写真を一瞥して「あッ、ミコシグサね」と思う人が多いと思う。花が咲き終わったあとに出来る細長い莢が裂開して、外側に巻き上がった形が、祭りのお神輿の屋根の形に似ていることから全国的にミコシグサの愛称がある。ゲンノショウコ(Geranium thunbergii)が標準和名であり、古来より下痢止めや胃腸病の薬草として有名で、煎じて飲めば効果がすぐ現れるので、「現(or 験)の証拠」の名がついた。
しかし写真の植物は、ゲンノショウコではなく、よく似たアメリカフウロ(Geranium carolianum)である。(ゲンノショウコに比べ、葉の切れ込みが深い。)アメリカフウロは北米のカロライナ州で多く見られた植物であるが、物流が盛んになるにつれて全米に広がり、日本や中国にも分布するようになった。英名を Crane’sbill (ツルの嘴)と言い、中国では老鸛草 (ろうかんそう、鸛=コウノトリ)と、ツルを意識した名前になっている。これは、学名のGeranium がギリシャ語のgeranos (ツル)を語源としており、植物分類学が未発達の時代において、学名の影響を受けて命名した名前だからではなかろうか。

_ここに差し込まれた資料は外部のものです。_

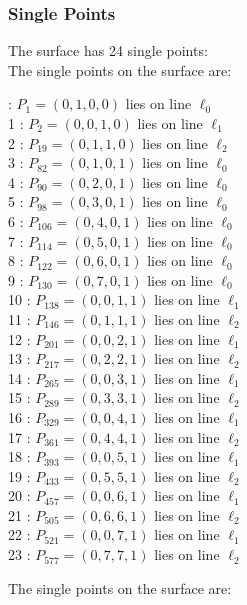 \documentclass{article}
\begin{document}
{\subsubsection*{Single Points}
The surface has 24 single points:\\
The single points on the surface are:\\
\begin{multicols}{2}
 : $P_{1}=( 0, 1, 0, 0 )$ lies on line $\ell_{0}$\\
1 : $P_{2}=( 0, 0, 1, 0 )$ lies on line $\ell_{1}$\\
2 : $P_{19}=( 0, 1, 1, 0 )$ lies on line $\ell_{2}$\\
3 : $P_{82}=( 0, 1, 0, 1 )$ lies on line $\ell_{0}$\\
4 : $P_{90}=( 0, 2, 0, 1 )$ lies on line $\ell_{0}$\\
5 : $P_{98}=( 0, 3, 0, 1 )$ lies on line $\ell_{0}$\\
6 : $P_{106}=( 0, 4, 0, 1 )$ lies on line $\ell_{0}$\\
7 : $P_{114}=( 0, 5, 0, 1 )$ lies on line $\ell_{0}$\\
8 : $P_{122}=( 0, 6, 0, 1 )$ lies on line $\ell_{0}$\\
9 : $P_{130}=( 0, 7, 0, 1 )$ lies on line $\ell_{0}$\\
10 : $P_{138}=( 0, 0, 1, 1 )$ lies on line $\ell_{1}$\\
11 : $P_{146}=( 0, 1, 1, 1 )$ lies on line $\ell_{2}$\\
12 : $P_{201}=( 0, 0, 2, 1 )$ lies on line $\ell_{1}$\\
13 : $P_{217}=( 0, 2, 2, 1 )$ lies on line $\ell_{2}$\\
14 : $P_{265}=( 0, 0, 3, 1 )$ lies on line $\ell_{1}$\\
15 : $P_{289}=( 0, 3, 3, 1 )$ lies on line $\ell_{2}$\\
16 : $P_{329}=( 0, 0, 4, 1 )$ lies on line $\ell_{1}$\\
17 : $P_{361}=( 0, 4, 4, 1 )$ lies on line $\ell_{2}$\\
18 : $P_{393}=( 0, 0, 5, 1 )$ lies on line $\ell_{1}$\\
19 : $P_{433}=( 0, 5, 5, 1 )$ lies on line $\ell_{2}$\\
20 : $P_{457}=( 0, 0, 6, 1 )$ lies on line $\ell_{1}$\\
21 : $P_{505}=( 0, 6, 6, 1 )$ lies on line $\ell_{2}$\\
22 : $P_{521}=( 0, 0, 7, 1 )$ lies on line $\ell_{1}$\\
23 : $P_{577}=( 0, 7, 7, 1 )$ lies on line $\ell_{2}$\\
\end{multicols}
The single points on the surface are:\\
}
\end{document}
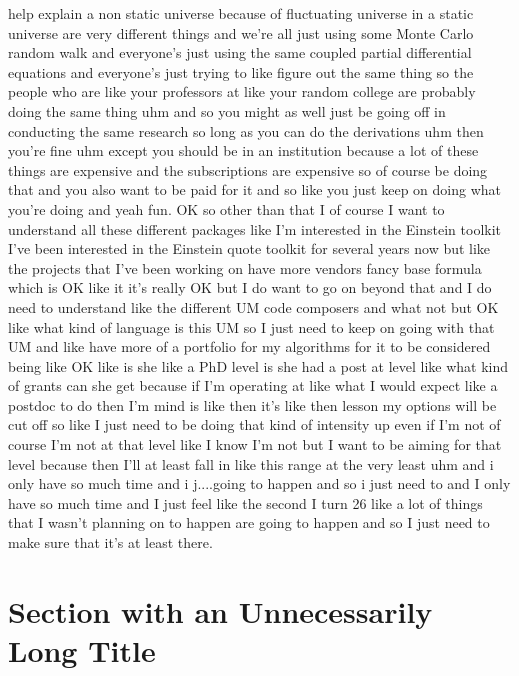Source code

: help explain a non static universe because of fluctuating universe in a static universe are very different things and we're all just using some Monte Carlo random walk and everyone's just using the same coupled partial differential equations and everyone's just trying to like figure out the same thing so the people who are like your professors at like your random college are probably doing the same thing uhm and so you might as well just be going off in conducting the same research so long as you can do the derivations uhm then you're fine uhm except you should be in an institution because a lot of these things are expensive and the subscriptions are expensive so of course be doing that and you also want to be paid for it and so like you just keep on doing what you're doing and yeah fun. OK so other than that I of course I want to understand all these different packages like I'm interested in the Einstein toolkit I've been interested in the Einstein quote toolkit for several years now but like the projects that I've been working on have more vendors fancy base formula which is OK like it it's really OK but I do want to go on beyond that and I do need to understand like the different UM code composers and what not but OK like what kind of language is this UM so I just need to keep on going with that UM and like have more of a portfolio for my algorithms for it to be considered being like OK like is she like a PhD level is she had a post at level like what kind of grants can she get because if I'm operating at like what I would expect like a postdoc to do then I'm mind is like then it's like then lesson my options will be cut off so like I just need to be doing that kind of intensity up even if I'm not of course I'm not at that level like I know I'm not but I want to be aiming for that level because then I'll at least fall in like this range at the very least uhm and i only have so much time and i j....going to happen and so i just need to and I only have so much time and I just feel like the second I turn 26 like a lot of things that I wasn't planning on to happen are going to happen and so I just need to make sure that it's at least there.

\section[]{Section with an Unnecessarily Long Title}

では、なぜ日本では、学名を意識せず、ゲンノショウコという極めて実利的な名前がついたのだろうか?ゲンノショウコの薬効は古くから日本では知られており、漢方でなく日本で開発された薬草だからだ。日本人もなかなかやるじゃないかと言いたいところであるが、食料不足による偶然の発見である可能性もある。どうなんだろう。